Cora is a painter and a sculptor. He began painting with oils on canvas and then began to work with acrylics and enamels. Today he mixes the mediums, for example enamels over previously painted oil and sometimes adding texture and volume to paintings, but prefers acrylics because they dry faster. His paintings are medium-sized but some are large, and his work, especially the addition of enamel, has been described by Mexican art critic Teresa del Conde as giving a Northern Mexican or Chicano look. Later he began sculpting, starting with wood, then plaster and bronze. His sculptures tend to be either small scale with a popular art character or sculptures of medium or large size. Many of his sculptures are made by modifying natural formations such as tree roots or twisted tree trunks. His bronze works show influence from Alberto Castro Leñero, which whom he has worked.
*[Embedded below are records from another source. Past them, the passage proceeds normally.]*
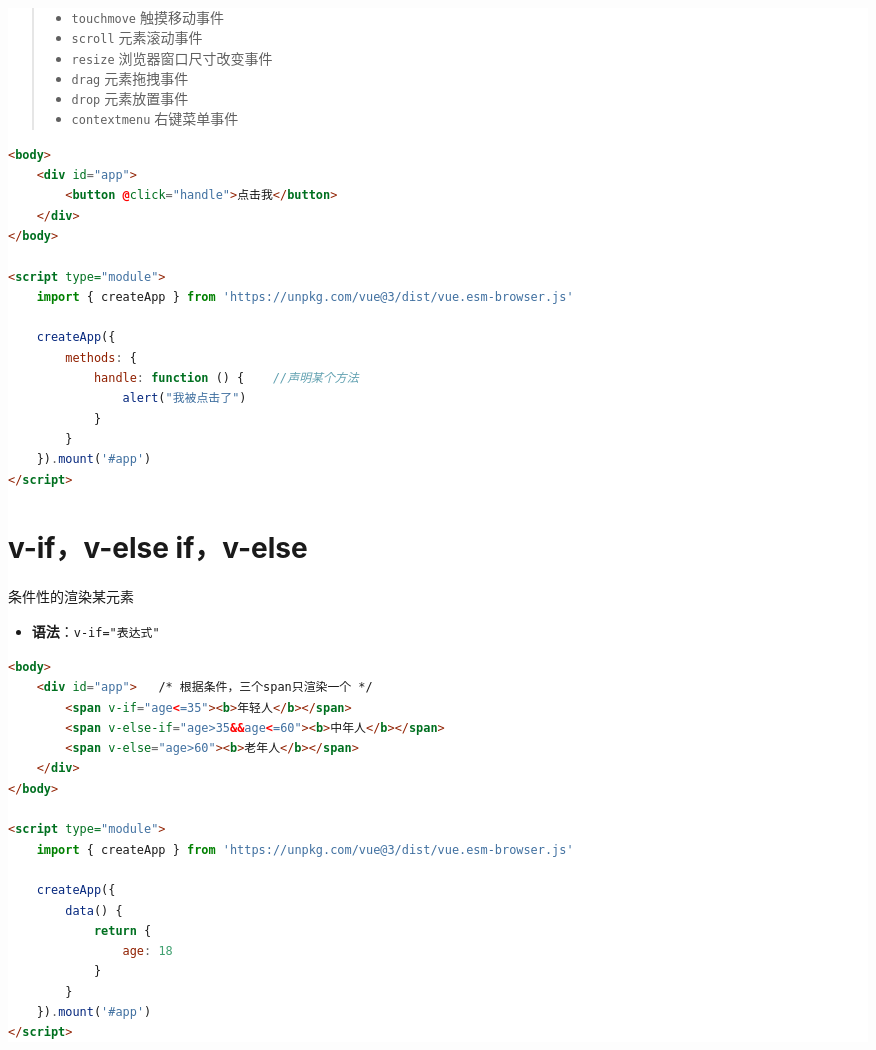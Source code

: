 > - `touchmove` 触摸移动事件
> - `scroll` 元素滚动事件
> - `resize` 浏览器窗口尺寸改变事件
> - `drag` 元素拖拽事件
> - `drop` 元素放置事件
> - `contextmenu` 右键菜单事件

```html
<body>
    <div id="app">
        <button @click="handle">点击我</button>
    </div>
</body>

<script type="module">
    import { createApp } from 'https://unpkg.com/vue@3/dist/vue.esm-browser.js'

    createApp({
        methods: {
            handle: function () {    //声明某个方法
                alert("我被点击了")
            }
        }
    }).mount('#app')
</script>
```
# v-if，v-else if，v-else
条件性的渲染某元素

- **语法**：`v-if="表达式"`

```html
<body>
    <div id="app">   /* 根据条件，三个span只渲染一个 */
        <span v-if="age<=35"><b>年轻人</b></span>
        <span v-else-if="age>35&&age<=60"><b>中年人</b></span>
        <span v-else="age>60"><b>老年人</b></span>
    </div>
</body>

<script type="module">
    import { createApp } from 'https://unpkg.com/vue@3/dist/vue.esm-browser.js'

    createApp({
        data() {
            return {
                age: 18
            }
        }
    }).mount('#app')
</script>
```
Much of his work is classified as neo-figurative. His work has been described as a “… skillful exercise of composition and color, of the transformation of color to a primordial form…” He often paints without sketching first once he has a theme as he likes to be spontaneous. Cora believes that art should relate to “ancestral memory” and old myths applied to modern reality. His development as an artist has not experienced serious changes in direction or jumps from one style to another. He has maintained a consistent identity, using rich colors in a minimalist style. His painting technique is not sophisticated or elegant but rather expressionist, coarse and spontaneous. His use of light and color shows influence from Rufino Tamayo. Northern Mexican influence in his work comes from classes in Tijuana as well as exhibitions and work done in Laguna Beach and other cities in California.

Almost all of his work is done in series, based on a theme. Recurring themes in his work are the Twelve Apostles, flowers, fruit, birds and female nudes. His depictions of women are often related to the concepts of desire and devotion, often with the body partially hidden to give a sense of looking into a private scene. When the woman is completely shown, she often assumes monumental proportions with solid anatomy. Female themes have included a series on “Señorita Tecuala,” a stereotype of tropical women from Nayarit and his wife, who was the inspiration for the series, “Natura: Flores para Mary” which was exhibited at the José Luis Cuevas Museum . His more recent work often gives the sense of looking at a private moment.

==Casa Museo Vladimir Cora==
The Casa Museo Vladimir Cora was founded by the artist in 1999. It contains a collection of his works from the 1980s to the present as well as pieces from the Castro Leñero brothers, Rufino Tamayo, Francisco Toledo, Sebastián, Manuel Felguérez, Vicente Rojo and Gabriel Macotela. It also holds between two and four temporary exhibitions each year in paintings, graphic work and sculpture. The building dates from the 19th century.